With a bow to Hepzibah, and a degree of paternal benevolence in his parting nod to Phœbe, the Judge left the shop, and went smiling along the street. As is customary with the rich, when they aim at the honors of a republic, he apologized, as it were, to the people, for his wealth, prosperity, and elevated station, by a free and hearty manner towards those who knew him; putting off the more of his dignity in due proportion with the humbleness of the man whom he saluted, and thereby proving a haughty consciousness of his advantages as irrefragably as if he had marched forth preceded by a troop of lackeys to clear the way.
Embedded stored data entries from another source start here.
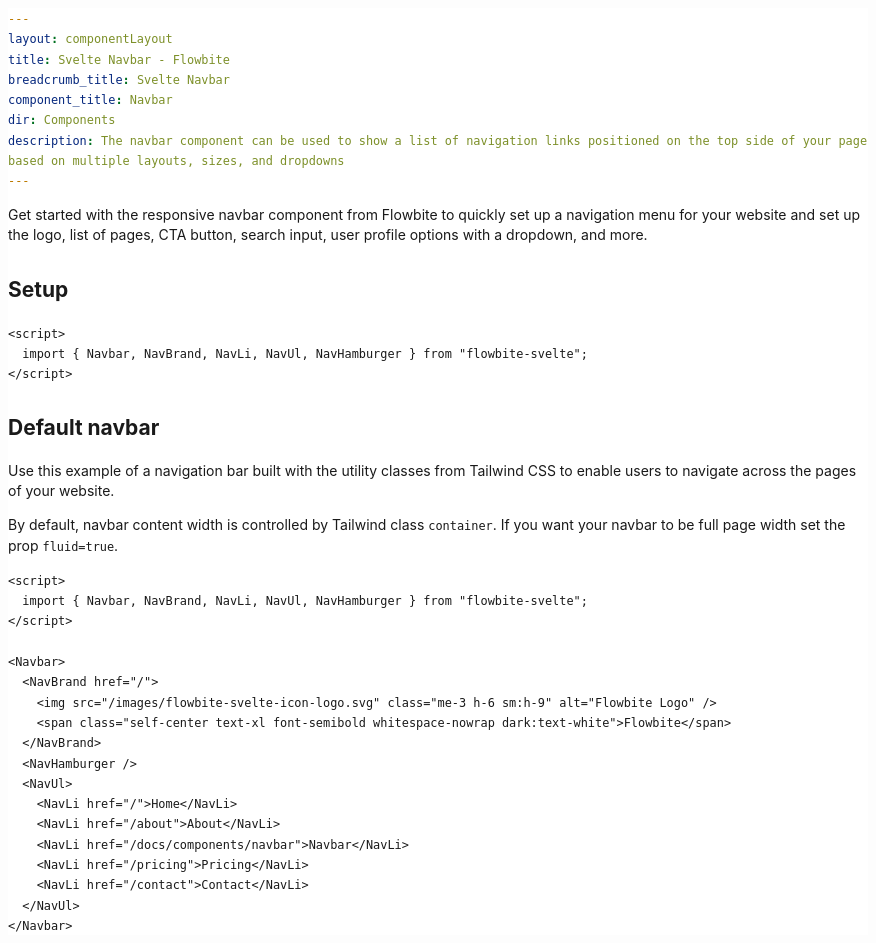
 ```yaml
---
layout: componentLayout
title: Svelte Navbar - Flowbite
breadcrumb_title: Svelte Navbar
component_title: Navbar
dir: Components
description: The navbar component can be used to show a list of navigation links positioned on the top side of your page based on multiple layouts, sizes, and dropdowns
---
```


<script>
  import { CompoAttributesViewer,  GitHubCompoLinks, toKebabCase } from '../../utils'
  import { Badge, Heading, P, A } from '$lib';
  const dirName = toKebabCase(component_title)
</script>

Get started with the responsive navbar component from Flowbite to quickly set up a navigation menu for your website and set up the logo, list of pages, CTA button, search input, user profile options with a dropdown, and more.

## Setup

```svelte example hideOutput
<script>
  import { Navbar, NavBrand, NavLi, NavUl, NavHamburger } from "flowbite-svelte";
</script>
```

## Default navbar

Use this example of a navigation bar built with the utility classes from Tailwind CSS to enable users to navigate across the pages of your website.

By default, navbar content width is controlled by Tailwind class `container`. If you want your navbar to be full page width set the prop `fluid=true`.

```svelte example hideScript class="h-96 md:h-80"
<script>
  import { Navbar, NavBrand, NavLi, NavUl, NavHamburger } from "flowbite-svelte";
</script>

<Navbar>
  <NavBrand href="/">
    <img src="/images/flowbite-svelte-icon-logo.svg" class="me-3 h-6 sm:h-9" alt="Flowbite Logo" />
    <span class="self-center text-xl font-semibold whitespace-nowrap dark:text-white">Flowbite</span>
  </NavBrand>
  <NavHamburger />
  <NavUl>
    <NavLi href="/">Home</NavLi>
    <NavLi href="/about">About</NavLi>
    <NavLi href="/docs/components/navbar">Navbar</NavLi>
    <NavLi href="/pricing">Pricing</NavLi>
    <NavLi href="/contact">Contact</NavLi>
  </NavUl>
</Navbar>
```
On this particular forenoon, so excessive was the warmth of Judge Pyncheon’s kindly aspect, that (such, at least, was the rumor about town) an extra passage of the water-carts was found essential, in order to lay the dust occasioned by so much extra sunshine!
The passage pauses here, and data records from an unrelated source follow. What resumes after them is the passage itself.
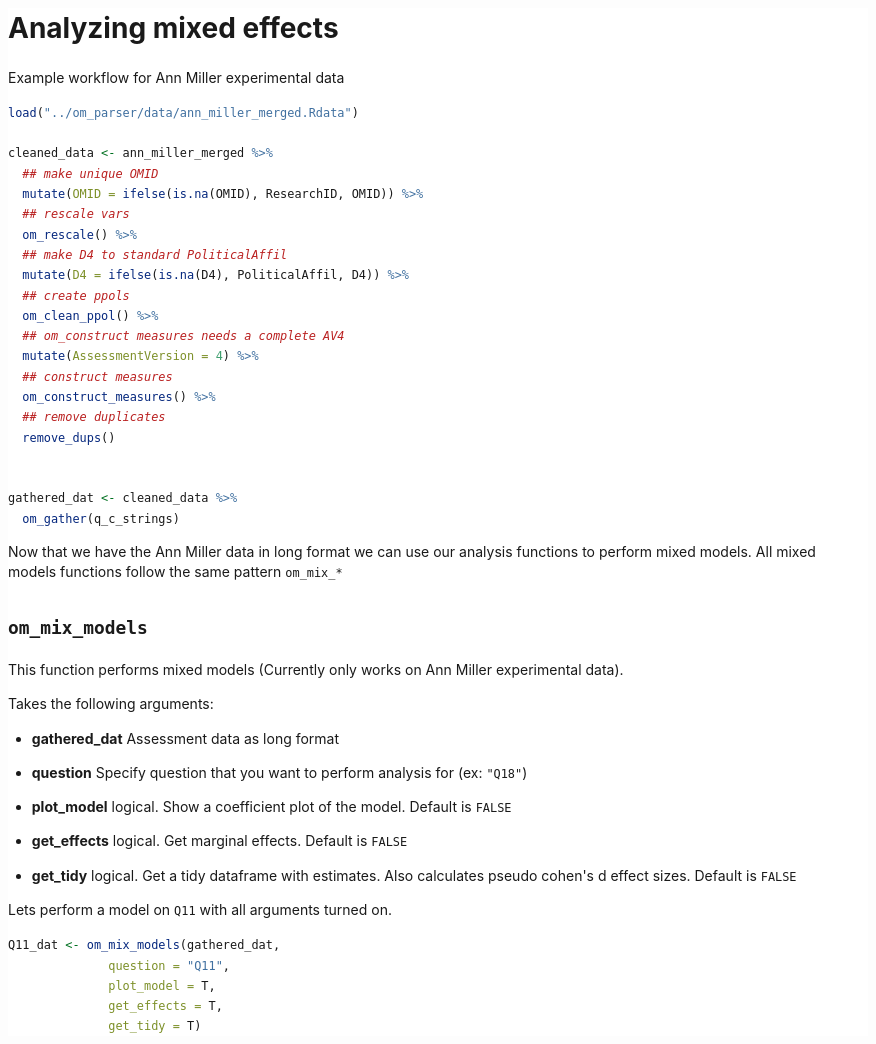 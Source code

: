 
# Analyzing mixed effects

Example workflow for Ann Miller experimental data


```r
load("../om_parser/data/ann_miller_merged.Rdata")

cleaned_data <- ann_miller_merged %>% 
  ## make unique OMID
  mutate(OMID = ifelse(is.na(OMID), ResearchID, OMID)) %>% 
  ## rescale vars
  om_rescale() %>% 
  ## make D4 to standard PoliticalAffil
  mutate(D4 = ifelse(is.na(D4), PoliticalAffil, D4)) %>% 
  ## create ppols
  om_clean_ppol() %>%
  ## om_construct measures needs a complete AV4
  mutate(AssessmentVersion = 4) %>% 
  ## construct measures
  om_construct_measures() %>%
  ## remove duplicates
  remove_dups()  
  

gathered_dat <- cleaned_data %>% 
  om_gather(q_c_strings)
```

Now that we have the Ann Miller data in long format we can use our analysis functions to perform mixed models. All mixed models functions follow the same pattern `om_mix_*`

## `om_mix_models`

This function performs mixed models (Currently only works on Ann Miller experimental data).

Takes the following arguments:

+ **gathered_dat** Assessment data as long format

+ **question** Specify question that you want to perform analysis for (ex: `"Q18"`)

+ **plot_model** logical. Show a coefficient plot of the model. Default is `FALSE`

+ **get_effects** logical. Get marginal effects. Default is `FALSE`

+ **get_tidy** logical. Get a tidy dataframe with estimates. Also calculates pseudo cohen's d effect sizes. Default is `FALSE`

Lets perform a model on `Q11` with all arguments turned on.


```r
Q11_dat <- om_mix_models(gathered_dat, 
              question = "Q11", 
              plot_model = T, 
              get_effects = T, 
              get_tidy = T)
```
No sooner had he disappeared than Hepzibah grew deadly white, and, staggering towards Phœbe, let her head fall on the young girl’s shoulder.

“O Phœbe!” murmured she, “that man has been the horror of my life! Shall I never, never have the courage,—will my voice never cease from trembling long enough to let me tell him what he is?”

“Is he so very wicked?” asked Phœbe. “Yet his offers were surely kind!”

“Do not speak of them,—he has a heart of iron!” rejoined Hepzibah. “Go, now, and talk to Clifford! Amuse and keep him quiet! It would disturb him wretchedly to see me so agitated as I am. There, go, dear child, and I will try to look after the shop.”

Phœbe went accordingly, but perplexed herself, meanwhile, with queries as to the purport of the scene which she had just witnessed, and also whether judges, clergymen, and other characters of that eminent stamp and respectability, could really, in any single instance, be otherwise than just and upright men. A doubt of this nature has a most disturbing influence, and, if shown to be a fact, comes with fearful and startling effect on minds of the trim, orderly, and limit-loving class, in which we find our little country-girl. Dispositions more boldly speculative may derive a stern enjoyment from the discovery, since there must be evil in the world, that a high man is as likely to grasp his share of it as a low one. A wider scope of view, and a deeper insight, may see rank, dignity, and station, all proved illusory, so far as regards their claim to human reverence, and yet not feel as if the universe were thereby tumbled headlong into chaos. But Phœbe, in order to keep the universe in its old place, was fain to smother, in some degree, her own intuitions as to Judge Pyncheon’s character. And as for her cousin’s testimony in disparagement of it, she concluded that Hepzibah’s judgment was embittered by one of those family feuds which render hatred the more deadly by the dead and corrupted love that they intermingle with its native poison.